** WORK REQUEST **
Each line in the records below, from the one that contains "- URL Shorter" to the one that contains "### Starting Google Kubernetes Engine 2019", should be reproduced exactly, the first and last included.

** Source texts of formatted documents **
▼
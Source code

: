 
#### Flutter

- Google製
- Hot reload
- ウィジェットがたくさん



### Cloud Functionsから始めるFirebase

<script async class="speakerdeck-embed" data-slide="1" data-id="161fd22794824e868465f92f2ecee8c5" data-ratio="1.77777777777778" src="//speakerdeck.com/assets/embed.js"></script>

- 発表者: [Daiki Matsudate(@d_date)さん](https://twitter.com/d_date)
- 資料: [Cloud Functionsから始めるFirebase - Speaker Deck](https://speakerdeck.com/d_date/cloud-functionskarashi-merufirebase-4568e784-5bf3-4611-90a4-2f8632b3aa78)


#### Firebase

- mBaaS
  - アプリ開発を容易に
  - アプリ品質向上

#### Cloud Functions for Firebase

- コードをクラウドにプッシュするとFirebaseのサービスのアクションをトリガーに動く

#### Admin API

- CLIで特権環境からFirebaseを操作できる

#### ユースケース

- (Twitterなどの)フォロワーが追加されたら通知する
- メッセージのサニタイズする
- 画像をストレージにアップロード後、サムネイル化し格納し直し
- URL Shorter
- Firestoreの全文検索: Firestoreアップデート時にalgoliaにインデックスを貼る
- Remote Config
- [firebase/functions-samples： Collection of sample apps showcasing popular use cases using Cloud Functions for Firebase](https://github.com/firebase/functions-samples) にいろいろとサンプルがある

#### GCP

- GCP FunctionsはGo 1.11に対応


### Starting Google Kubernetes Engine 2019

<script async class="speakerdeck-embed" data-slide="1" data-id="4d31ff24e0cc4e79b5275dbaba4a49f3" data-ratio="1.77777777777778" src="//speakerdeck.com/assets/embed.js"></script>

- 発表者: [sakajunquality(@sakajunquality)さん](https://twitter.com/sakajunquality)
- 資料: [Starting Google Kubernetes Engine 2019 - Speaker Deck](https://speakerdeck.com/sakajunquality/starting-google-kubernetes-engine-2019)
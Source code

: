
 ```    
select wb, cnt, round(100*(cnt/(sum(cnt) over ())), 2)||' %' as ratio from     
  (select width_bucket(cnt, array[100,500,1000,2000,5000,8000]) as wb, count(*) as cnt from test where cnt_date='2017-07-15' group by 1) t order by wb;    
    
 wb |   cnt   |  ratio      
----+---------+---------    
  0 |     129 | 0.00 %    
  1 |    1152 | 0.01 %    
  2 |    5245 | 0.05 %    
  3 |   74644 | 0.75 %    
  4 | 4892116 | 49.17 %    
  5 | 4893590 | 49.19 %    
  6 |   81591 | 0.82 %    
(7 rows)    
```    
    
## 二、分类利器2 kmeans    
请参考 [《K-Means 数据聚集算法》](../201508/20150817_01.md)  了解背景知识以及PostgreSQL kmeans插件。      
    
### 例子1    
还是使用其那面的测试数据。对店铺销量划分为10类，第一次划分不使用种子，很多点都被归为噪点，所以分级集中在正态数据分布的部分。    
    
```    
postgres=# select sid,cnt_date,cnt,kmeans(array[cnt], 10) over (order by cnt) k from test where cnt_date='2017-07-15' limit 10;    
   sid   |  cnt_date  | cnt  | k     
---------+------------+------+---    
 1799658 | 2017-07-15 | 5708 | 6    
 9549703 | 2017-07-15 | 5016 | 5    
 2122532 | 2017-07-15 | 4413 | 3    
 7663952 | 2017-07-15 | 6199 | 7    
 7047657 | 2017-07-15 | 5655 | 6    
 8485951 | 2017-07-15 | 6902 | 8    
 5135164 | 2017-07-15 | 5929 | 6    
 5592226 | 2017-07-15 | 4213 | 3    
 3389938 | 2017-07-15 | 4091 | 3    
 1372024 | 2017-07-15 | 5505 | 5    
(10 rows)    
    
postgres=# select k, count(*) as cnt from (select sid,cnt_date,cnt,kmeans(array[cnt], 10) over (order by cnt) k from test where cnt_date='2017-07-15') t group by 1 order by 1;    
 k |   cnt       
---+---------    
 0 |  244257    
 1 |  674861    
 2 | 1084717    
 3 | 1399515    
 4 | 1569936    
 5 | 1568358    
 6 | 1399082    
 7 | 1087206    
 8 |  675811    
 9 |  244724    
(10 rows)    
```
▲
▼
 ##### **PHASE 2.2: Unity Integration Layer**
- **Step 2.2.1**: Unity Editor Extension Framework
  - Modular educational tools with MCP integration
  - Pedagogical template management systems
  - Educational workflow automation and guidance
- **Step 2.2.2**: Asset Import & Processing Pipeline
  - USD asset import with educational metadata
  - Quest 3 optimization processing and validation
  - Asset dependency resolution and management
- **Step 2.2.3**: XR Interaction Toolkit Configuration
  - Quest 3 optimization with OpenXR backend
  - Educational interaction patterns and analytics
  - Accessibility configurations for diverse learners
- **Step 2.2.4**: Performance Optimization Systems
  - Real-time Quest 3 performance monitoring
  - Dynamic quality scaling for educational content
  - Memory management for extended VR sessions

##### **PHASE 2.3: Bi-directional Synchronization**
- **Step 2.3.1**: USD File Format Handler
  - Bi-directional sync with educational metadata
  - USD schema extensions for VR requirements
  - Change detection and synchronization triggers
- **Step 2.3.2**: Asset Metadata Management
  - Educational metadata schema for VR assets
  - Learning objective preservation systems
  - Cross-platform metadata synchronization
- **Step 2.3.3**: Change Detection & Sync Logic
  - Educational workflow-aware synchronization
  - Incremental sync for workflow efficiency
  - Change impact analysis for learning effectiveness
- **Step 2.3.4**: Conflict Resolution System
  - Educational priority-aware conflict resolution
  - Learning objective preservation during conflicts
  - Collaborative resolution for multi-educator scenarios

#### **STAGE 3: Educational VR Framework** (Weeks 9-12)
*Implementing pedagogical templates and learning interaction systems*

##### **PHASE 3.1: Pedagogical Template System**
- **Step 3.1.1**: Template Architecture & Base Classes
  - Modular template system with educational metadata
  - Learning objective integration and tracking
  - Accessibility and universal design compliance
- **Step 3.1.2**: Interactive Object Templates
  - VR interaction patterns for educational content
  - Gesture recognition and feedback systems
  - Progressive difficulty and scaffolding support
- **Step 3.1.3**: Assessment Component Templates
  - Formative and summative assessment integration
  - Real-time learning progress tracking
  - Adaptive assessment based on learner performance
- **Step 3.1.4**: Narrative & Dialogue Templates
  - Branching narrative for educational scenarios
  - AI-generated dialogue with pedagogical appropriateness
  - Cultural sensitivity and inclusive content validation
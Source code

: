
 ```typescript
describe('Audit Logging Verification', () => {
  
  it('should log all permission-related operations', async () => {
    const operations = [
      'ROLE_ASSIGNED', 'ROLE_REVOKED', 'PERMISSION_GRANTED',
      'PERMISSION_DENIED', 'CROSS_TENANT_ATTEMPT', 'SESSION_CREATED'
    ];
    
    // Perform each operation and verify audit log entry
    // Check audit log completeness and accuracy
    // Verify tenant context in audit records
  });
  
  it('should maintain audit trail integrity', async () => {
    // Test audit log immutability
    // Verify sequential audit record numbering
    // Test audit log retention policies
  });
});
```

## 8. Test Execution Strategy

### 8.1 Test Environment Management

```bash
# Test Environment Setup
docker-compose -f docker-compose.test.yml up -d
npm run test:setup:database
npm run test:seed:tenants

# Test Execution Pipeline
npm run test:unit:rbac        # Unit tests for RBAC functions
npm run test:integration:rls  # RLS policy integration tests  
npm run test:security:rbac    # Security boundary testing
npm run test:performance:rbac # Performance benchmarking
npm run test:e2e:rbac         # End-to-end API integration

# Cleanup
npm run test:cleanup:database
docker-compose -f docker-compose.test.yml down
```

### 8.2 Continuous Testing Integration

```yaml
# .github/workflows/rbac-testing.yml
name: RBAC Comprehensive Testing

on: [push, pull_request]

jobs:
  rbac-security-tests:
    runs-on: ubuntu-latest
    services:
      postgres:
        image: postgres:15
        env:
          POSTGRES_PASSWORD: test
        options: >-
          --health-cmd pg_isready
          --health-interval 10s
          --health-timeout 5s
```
▲
** RESULT FOR THIS TASK **
- URL Shorter
- Firestoreの全文検索: Firestoreアップデート時にalgoliaにインデックスを貼る
- Remote Config
- [firebase/functions-samples： Collection of sample apps showcasing popular use cases using Cloud Functions for Firebase](https://github.com/firebase/functions-samples) にいろいろとサンプルがある

#### GCP

- GCP FunctionsはGo 1.11に対応


### Starting Google Kubernetes Engine 2019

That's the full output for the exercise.